Tin sulfide (SnS) is an earth-abundant, environmentally friendly semiconductor material with a bandgap of about 2 eV, which has potential in applications such as photovoltaics and photocatalysis. The two-dimensional nature of the SnS structure is analogous to that of black phosphorus and may provide a chance to fabricate films with a high surface area. However, these advantageous characteristics of SnS have not been widely explored due to the challenges associated with its synthesis, such as the control of phase purity and thickness.
Yu Kwon Kim, Ajou University, Suwon, Republic of Korea, Joondong Kim, Incheon National University, Republic of Korea, and colleagues have studied a SnS film grown on a transparent conducting oxide (TCO) and explored its role in photocatalytic H2 production. The team successfully grew high-quality, thickness-controlled nanodisk-shaped SnS films by an in-situ structural transition of sputter-deposited SnS2 films and characterized their physical properties.

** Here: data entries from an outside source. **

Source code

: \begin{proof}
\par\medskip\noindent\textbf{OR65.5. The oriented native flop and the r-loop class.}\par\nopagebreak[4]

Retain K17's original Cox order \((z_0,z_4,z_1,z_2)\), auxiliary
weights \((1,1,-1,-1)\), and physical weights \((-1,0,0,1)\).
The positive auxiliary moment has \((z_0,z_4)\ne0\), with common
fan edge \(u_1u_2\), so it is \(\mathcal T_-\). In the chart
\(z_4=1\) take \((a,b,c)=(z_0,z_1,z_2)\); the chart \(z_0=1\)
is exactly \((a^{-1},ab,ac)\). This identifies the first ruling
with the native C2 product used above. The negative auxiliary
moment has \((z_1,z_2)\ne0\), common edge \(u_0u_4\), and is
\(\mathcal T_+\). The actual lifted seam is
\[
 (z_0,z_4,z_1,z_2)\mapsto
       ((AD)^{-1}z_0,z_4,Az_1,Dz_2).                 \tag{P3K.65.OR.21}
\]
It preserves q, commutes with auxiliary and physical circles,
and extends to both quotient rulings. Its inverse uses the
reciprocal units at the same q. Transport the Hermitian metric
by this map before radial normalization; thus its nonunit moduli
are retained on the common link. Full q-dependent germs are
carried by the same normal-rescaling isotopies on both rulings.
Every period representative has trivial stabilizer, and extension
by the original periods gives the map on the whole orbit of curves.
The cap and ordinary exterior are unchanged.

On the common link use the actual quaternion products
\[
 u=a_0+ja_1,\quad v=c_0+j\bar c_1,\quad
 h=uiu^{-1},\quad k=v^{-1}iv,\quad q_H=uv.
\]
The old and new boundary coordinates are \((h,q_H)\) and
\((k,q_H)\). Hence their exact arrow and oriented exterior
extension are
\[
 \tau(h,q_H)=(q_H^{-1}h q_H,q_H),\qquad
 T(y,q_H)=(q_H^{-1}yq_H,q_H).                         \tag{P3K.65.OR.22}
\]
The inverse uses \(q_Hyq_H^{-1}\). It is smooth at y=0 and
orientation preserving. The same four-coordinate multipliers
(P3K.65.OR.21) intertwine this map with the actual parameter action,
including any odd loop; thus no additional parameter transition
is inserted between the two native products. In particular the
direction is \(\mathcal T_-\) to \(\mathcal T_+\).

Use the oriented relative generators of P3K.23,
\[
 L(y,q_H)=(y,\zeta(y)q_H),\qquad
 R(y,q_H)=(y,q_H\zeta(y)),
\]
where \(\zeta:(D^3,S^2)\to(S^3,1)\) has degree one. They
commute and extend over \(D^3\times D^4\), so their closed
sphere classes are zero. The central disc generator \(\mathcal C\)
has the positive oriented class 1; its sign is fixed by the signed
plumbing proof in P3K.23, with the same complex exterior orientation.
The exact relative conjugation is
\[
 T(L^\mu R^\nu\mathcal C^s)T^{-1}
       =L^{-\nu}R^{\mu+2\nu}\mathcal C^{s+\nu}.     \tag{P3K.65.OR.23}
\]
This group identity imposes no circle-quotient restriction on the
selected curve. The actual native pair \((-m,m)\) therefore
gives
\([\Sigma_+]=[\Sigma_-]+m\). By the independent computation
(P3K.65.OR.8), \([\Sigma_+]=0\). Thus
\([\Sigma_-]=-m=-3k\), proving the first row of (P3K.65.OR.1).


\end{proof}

The researchers then studied the photocatalytic water splitting performance of the SnS films and found that the films show a fairly good quantum efficiency for H2 evolution. Due to the favorable band alignment as well as the good photoresponse of the film, good photoelectrocatalytic hydrogen production in the order of 100 μmol h–1 cm–2 was observed.
- Facile Formation of Nanodisk-Shaped Orthorhombic SnS Layers from SnS2 Particles for Photoelectrocatalytic Hydrogen Production,
Malkeshkumar Patel, Xiaomei Yu, Yu Kwon Kim, Joondong Kim,
ChemNanoMat 2017.
DOI: 10.1002/cnma.201700118